Caught in the grip of savage religious war, fear of sorcery and the devil, and a deepening crisis of epistemological uncertainty, the intellectual climate of late Renaissance France (c.
1550-1610) was one of the most haunted in European history. Although existing studies of this climate have been attentive to the extensive body of writing on witchcraft and demons, they have
had little to say of its ghosts. Combining techniques of literary criticism, intellectual history, and the history of the book, this study examines a large and hitherto unexplored corpus of
ghost stories in late Renaissance French writing. These are shown to have arisen in a range of contexts far broader than was previously thought: whether in Protestant polemic against the
doctrine of purgatory, humanist discussions of friendship, the growing ethnographic consciousness of New World ghost beliefs, or courtroom wrangles over haunted property.

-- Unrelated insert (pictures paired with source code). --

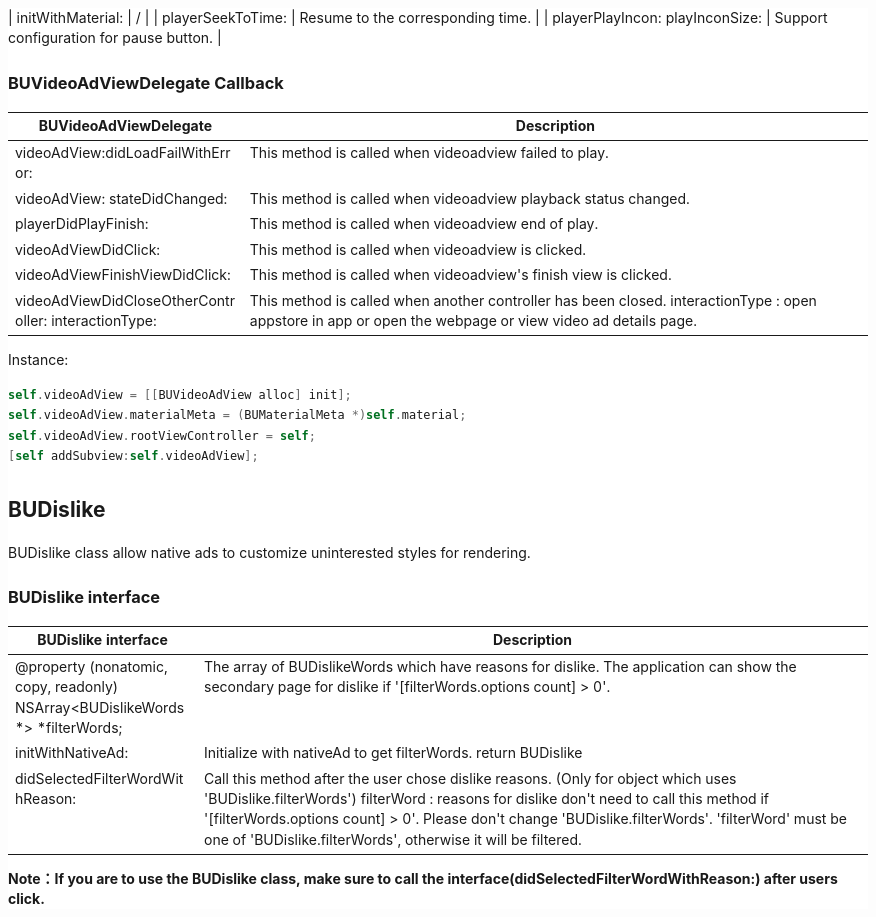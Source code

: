 | initWithMaterial:                                                                |                                                     /                                                    |
| playerSeekToTime:                                                                | Resume to the corresponding time.                                                                        |
| playerPlayIncon: playInconSize:                                                  | Support configuration for pause button.                                                                  |

### BUVideoAdViewDelegate  Callback
| BUVideoAdViewDelegate                     | Description      |
|---------------------------------------------------------|---------------------------------------------------------------------|
| videoAdView:didLoadFailWithError:                       | This method is called when videoadview failed to play.      |
| videoAdView: stateDidChanged:                           | This method is called when videoadview playback status changed.                                                                                            |
| playerDidPlayFinish:                                    | This method is called when videoadview end of play.                                                                                                        |
| videoAdViewDidClick:                                    | This method is called when videoadview is clicked.                                                                                                         |
| videoAdViewFinishViewDidClick:                          | This method is called when videoadview's finish view is clicked.                                                                                           |
| videoAdViewDidCloseOtherController: interactionType:    | This method is called when another controller has been closed.  interactionType : open appstore in app or open the webpage or view video ad details page.  |

Instance:

```objective-c
self.videoAdView = [[BUVideoAdView alloc] init];
self.videoAdView.materialMeta = (BUMaterialMeta *)self.material;
self.videoAdView.rootViewController = self;
[self addSubview:self.videoAdView];
```

## BUDislike
BUDislike class allow native ads to customize uninterested styles for rendering.

### BUDislike interface
|BUDislike interface|Description|
|--------------------------------------------------------------------------------|-----------------------------|
| @property (nonatomic, copy, readonly) NSArray<BUDislikeWords *> *filterWords;  | The array of BUDislikeWords which have reasons for dislike.   The application can show the secondary page for dislike if '[filterWords.options count] > 0'.                |
| initWithNativeAd:                                                              | Initialize with nativeAd to get filterWords.  return BUDislike                                                                                                                                                                                                                                                                                                 |
| didSelectedFilterWordWithReason:                                               |  Call this method after the user chose dislike reasons.   (Only for object which uses 'BUDislike.filterWords')   filterWord : reasons for dislike   don't need to call this method if '[filterWords.options count] > 0'.   Please don't change 'BUDislike.filterWords'.   'filterWord' must be one of 'BUDislike.filterWords', otherwise it will be filtered.  |

**Note：If you are to use the BUDislike class, make sure to call the interface(didSelectedFilterWordWithReason:) after users click.**

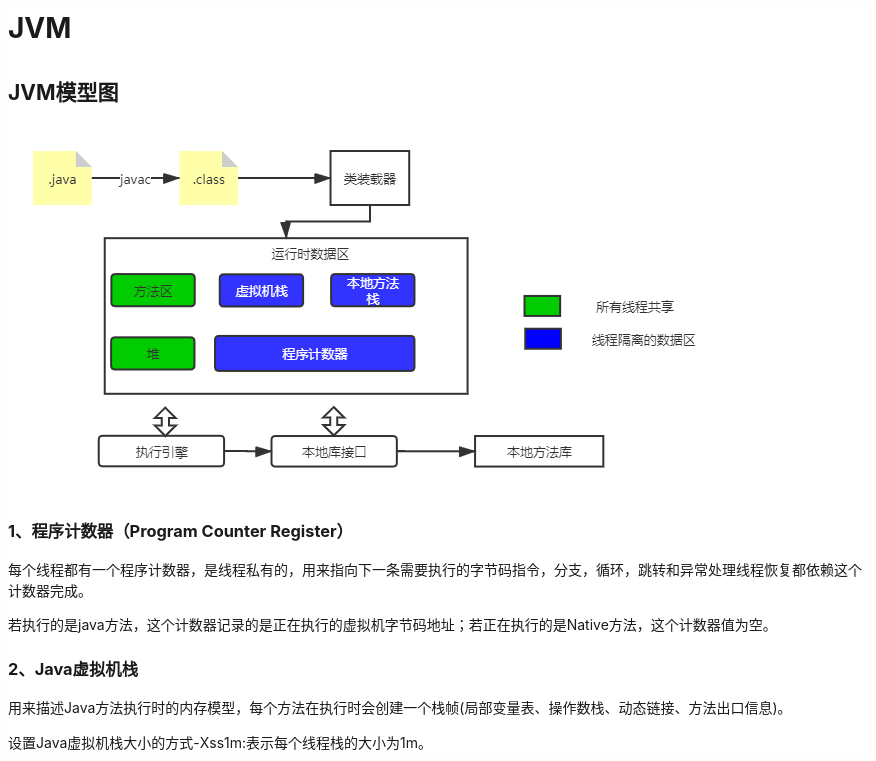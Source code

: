 # JVM

## JVM模型图

![JVM](JVM.png)

### 1、程序计数器（Program Counter Register）

每个线程都有一个程序计数器，是线程私有的，用来指向下一条需要执行的字节码指令，分支，循环，跳转和异常处理线程恢复都依赖这个计数器完成。

若执行的是java方法，这个计数器记录的是正在执行的虚拟机字节码地址；若正在执行的是Native方法，这个计数器值为空。

### 2、Java虚拟机栈

用来描述Java方法执行时的内存模型，每个方法在执行时会创建一个栈帧(局部变量表、操作数栈、动态链接、方法出口信息)。

设置Java虚拟机栈大小的方式-Xss1m:表示每个线程栈的大小为1m。
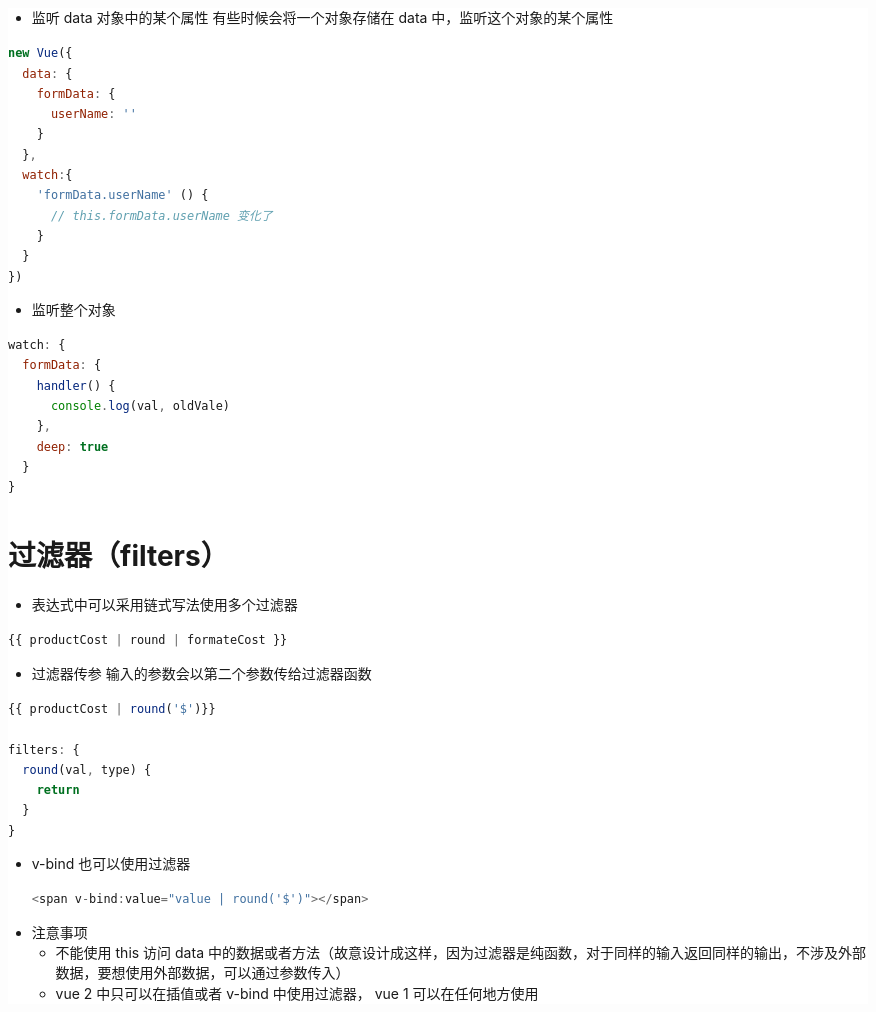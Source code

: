 - 监听 data 对象中的某个属性
  有些时候会将一个对象存储在 data 中，监听这个对象的某个属性

```JavaScript
new Vue({
  data: {
    formData: {
      userName: ''
    }
  },
  watch:{
    'formData.userName' () {
      // this.formData.userName 变化了
    }
  }
})
```

- 监听整个对象

```JavaScript
watch: {
  formData: {
    handler() {
      console.log(val, oldVale)
    },
    deep: true
  }
}
```

# 过滤器（filters）

- 表达式中可以采用链式写法使用多个过滤器

```JavaScript
{{ productCost | round | formateCost }}
```

- 过滤器传参
  输入的参数会以第二个参数传给过滤器函数

```JavaScript
{{ productCost | round('$')}}

filters: {
  round(val, type) {
    return
  }
}
```

- v-bind 也可以使用过滤器
  ```JavaScript
  <span v-bind:value="value | round('$')"></span>
  ```
- 注意事项
  - 不能使用 this 访问 data 中的数据或者方法（故意设计成这样，因为过滤器是纯函数，对于同样的输入返回同样的输出，不涉及外部数据，要想使用外部数据，可以通过参数传入）
  - vue 2 中只可以在插值或者 v-bind 中使用过滤器， vue 1 可以在任何地方使用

Chesters describes
how, over the course of this period, we also begin to see emerge characteristics recognisable from modern ghost tales: the setting of the 'haunted house', the eroticised ghost, or the embodied
revenant. Taking in prominent literary figures including Rabelais, Ronsard, Montaigne, d'Aubigne, as well as forgotten demonological tracts and sensationalist pamphlets, Ghost Stories in
Late Renaissance France sheds new light on the beliefs, fears, and desires of a period on the threshold of modernity. It will be of interest to any scholar or student working in the field
of early modern European history, literature or thought.